Major findings in this year’s report include:
Arctic annual air temperatures from October 2021 to September 2022 were the sixth warmest dating back to 1900, continuing a decades-long trend in which Arctic air temperatures have warmed faster than the global average. The Arctic’s seven warmest years since 1900 have been the last seven years.
Arctic sea ice extent (coverage) was higher than many recent years, but much lower than the long-term average. Multiyear ice extent, sea-ice thickness and volume rebounded after a near-record low in 2021, but was below conditions in the 1980s and 1990s, with older ice extremely rare. Open water developed near the North Pole for much of the summer, allowing polar-class tourist and research vessels easy access. The Northern Sea Route and Northwest Passage were also largely open.

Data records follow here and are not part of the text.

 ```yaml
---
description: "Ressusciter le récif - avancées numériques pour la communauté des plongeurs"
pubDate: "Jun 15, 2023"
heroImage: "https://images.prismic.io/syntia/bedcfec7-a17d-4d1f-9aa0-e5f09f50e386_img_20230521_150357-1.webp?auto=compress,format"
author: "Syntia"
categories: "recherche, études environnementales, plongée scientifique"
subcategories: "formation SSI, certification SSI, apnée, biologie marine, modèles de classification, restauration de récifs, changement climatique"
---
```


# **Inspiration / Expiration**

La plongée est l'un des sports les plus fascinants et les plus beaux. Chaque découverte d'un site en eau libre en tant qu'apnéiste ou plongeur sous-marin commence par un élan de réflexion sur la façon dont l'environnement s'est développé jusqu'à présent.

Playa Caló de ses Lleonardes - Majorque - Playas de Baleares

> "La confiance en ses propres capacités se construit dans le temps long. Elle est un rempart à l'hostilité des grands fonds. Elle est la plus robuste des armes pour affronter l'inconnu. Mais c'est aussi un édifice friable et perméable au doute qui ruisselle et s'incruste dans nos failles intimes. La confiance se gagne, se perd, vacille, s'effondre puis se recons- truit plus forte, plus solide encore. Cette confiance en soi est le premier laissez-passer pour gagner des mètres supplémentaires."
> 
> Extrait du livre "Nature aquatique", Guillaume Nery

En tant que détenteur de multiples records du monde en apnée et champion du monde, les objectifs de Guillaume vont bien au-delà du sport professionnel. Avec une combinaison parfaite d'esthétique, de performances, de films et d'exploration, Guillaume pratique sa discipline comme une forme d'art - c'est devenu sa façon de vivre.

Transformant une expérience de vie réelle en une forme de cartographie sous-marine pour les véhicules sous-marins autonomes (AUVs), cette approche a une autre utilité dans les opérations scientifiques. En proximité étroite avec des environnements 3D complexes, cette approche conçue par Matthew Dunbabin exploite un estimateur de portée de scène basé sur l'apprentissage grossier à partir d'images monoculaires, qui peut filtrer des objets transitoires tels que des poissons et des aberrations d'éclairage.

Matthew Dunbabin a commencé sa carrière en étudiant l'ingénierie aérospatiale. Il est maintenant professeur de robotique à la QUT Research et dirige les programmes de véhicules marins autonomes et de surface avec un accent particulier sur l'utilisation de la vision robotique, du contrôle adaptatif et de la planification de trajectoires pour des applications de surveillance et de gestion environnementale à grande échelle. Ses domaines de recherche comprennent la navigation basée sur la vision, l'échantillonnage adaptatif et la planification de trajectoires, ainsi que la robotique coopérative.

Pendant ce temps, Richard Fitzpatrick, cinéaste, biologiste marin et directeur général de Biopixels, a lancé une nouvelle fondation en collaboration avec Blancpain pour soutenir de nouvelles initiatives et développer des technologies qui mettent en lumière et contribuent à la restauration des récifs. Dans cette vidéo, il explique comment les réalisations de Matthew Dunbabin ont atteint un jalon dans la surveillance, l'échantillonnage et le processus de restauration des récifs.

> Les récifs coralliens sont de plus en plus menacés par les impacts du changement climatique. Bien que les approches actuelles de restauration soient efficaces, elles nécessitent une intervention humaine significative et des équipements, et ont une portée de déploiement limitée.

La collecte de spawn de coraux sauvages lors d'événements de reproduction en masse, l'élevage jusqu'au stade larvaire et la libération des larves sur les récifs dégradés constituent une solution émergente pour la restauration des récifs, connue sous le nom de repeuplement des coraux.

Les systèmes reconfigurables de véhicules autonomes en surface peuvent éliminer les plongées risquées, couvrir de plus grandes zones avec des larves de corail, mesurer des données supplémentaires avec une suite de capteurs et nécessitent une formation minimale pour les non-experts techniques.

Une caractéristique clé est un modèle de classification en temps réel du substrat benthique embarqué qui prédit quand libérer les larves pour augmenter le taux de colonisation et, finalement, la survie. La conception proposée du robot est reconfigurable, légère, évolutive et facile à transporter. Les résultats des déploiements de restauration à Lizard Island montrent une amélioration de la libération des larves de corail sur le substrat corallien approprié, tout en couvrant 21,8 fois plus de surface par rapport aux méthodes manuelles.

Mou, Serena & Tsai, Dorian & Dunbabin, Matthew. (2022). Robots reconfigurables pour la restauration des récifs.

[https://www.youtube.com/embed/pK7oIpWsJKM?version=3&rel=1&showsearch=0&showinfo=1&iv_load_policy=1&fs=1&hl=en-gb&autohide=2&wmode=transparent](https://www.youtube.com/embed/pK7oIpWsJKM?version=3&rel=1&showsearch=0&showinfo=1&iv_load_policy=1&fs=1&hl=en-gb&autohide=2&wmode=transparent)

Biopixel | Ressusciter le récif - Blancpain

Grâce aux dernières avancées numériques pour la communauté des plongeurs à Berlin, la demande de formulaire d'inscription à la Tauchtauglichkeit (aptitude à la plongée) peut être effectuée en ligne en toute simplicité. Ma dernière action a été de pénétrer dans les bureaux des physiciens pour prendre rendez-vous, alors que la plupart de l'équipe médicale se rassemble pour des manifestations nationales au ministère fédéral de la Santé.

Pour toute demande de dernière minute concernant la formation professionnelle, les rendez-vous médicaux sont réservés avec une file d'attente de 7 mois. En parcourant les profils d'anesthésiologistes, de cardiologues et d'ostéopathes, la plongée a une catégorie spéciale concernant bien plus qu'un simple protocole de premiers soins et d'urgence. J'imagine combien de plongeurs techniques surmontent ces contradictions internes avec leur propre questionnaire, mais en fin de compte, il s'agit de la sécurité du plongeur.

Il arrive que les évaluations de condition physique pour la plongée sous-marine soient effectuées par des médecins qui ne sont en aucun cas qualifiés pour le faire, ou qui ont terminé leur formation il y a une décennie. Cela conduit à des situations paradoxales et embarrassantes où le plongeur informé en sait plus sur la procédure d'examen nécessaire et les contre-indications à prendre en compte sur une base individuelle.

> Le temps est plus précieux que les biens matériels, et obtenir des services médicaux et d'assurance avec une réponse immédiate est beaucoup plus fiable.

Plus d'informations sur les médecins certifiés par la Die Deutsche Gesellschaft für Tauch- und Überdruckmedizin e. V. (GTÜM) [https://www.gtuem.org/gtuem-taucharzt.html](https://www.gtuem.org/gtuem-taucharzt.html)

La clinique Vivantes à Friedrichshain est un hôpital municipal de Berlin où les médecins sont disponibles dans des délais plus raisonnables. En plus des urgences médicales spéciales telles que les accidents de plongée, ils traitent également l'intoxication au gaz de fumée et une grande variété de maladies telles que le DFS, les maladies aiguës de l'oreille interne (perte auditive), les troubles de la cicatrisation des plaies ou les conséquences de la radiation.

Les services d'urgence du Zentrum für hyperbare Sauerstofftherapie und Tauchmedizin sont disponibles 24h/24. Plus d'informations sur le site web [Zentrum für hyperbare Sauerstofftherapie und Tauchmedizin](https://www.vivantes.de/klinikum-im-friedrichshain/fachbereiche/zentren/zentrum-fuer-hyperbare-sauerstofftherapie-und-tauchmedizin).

Satellite records from 2009 to 2018 show increasing maritime ship traffic in the Arctic as sea ice declines. The most significant increases in traffic are occurring among ships traveling from the Pacific Ocean through the Bering Strait and Beaufort Sea.
The 2021-2022 Arctic snow season saw a combination of above-average snow accumulation but early snowmelt, consistent with long-term trends of shortening snow seasons in several areas.
Wetter-than-normal conditions predominated over much of the Arctic from October 2021 to September 2022. Precipitation has increased significantly since the 1950s across all seasons and data sets. Heavy precipitation events are more common in the North Atlantic subarctic, while much of the central Arctic shows increases in consecutive wet days and decreases in consecutive dry days.
Typhoon Merbok, which was fueled by unusually warm water in the north Pacific, dramatically shaped 2022 in the Bering Sea region. Merbok struck the west coast of Alaska in mid-September, bringing a destructive storm surge that caused homes to break loose from foundations and damaged infrastructure in several coastal and river communities.
The Greenland ice sheet lost ice in 2022, the 25th consecutive year of ice loss. In September 2022, the Greenland ice sheet had unprecedented late-season warming, creating surface melt conditions over 36% of the ice sheet on September 3, including the Greenland ice sheet’s summit at 10,500ft. This followed a July 18 large surface melt event observed across 42% of the Greenland ice sheet surface.
August 2022 sea surface temperatures continued to show a warming trend that has been observed since 1982 for much of the ice-free Arctic Ocean. In the Barents and Laptev seas, August 2022 mean sea surface temperatures were 3.5°F to 5.5°F (2°C to 3°C) warmer than 1991–2020 August mean values, while unusually cool August sea surface temperatures of 5.4°F (3°C) below the trend occurred in the Chukchi Sea, likely driven by late-summer sea ice in the region that was kept in place by the winds.
Matthew Druckenmiller, a research scientist with the National Snow and Ice Data Center and the lead editor of the 2022 Arctic Report Card, said, “The Arctic remains a varied and expansive region to monitor, especially as widespread disturbances unfold and seasons shift. To understand its transition, we need local to international partnerships, especially with Arctic peoples and Indigenous communities, who are vital to the use of diverse observations and knowledge, as well as to identifying solutions to long-term climate impacts and abrupt disturbances.”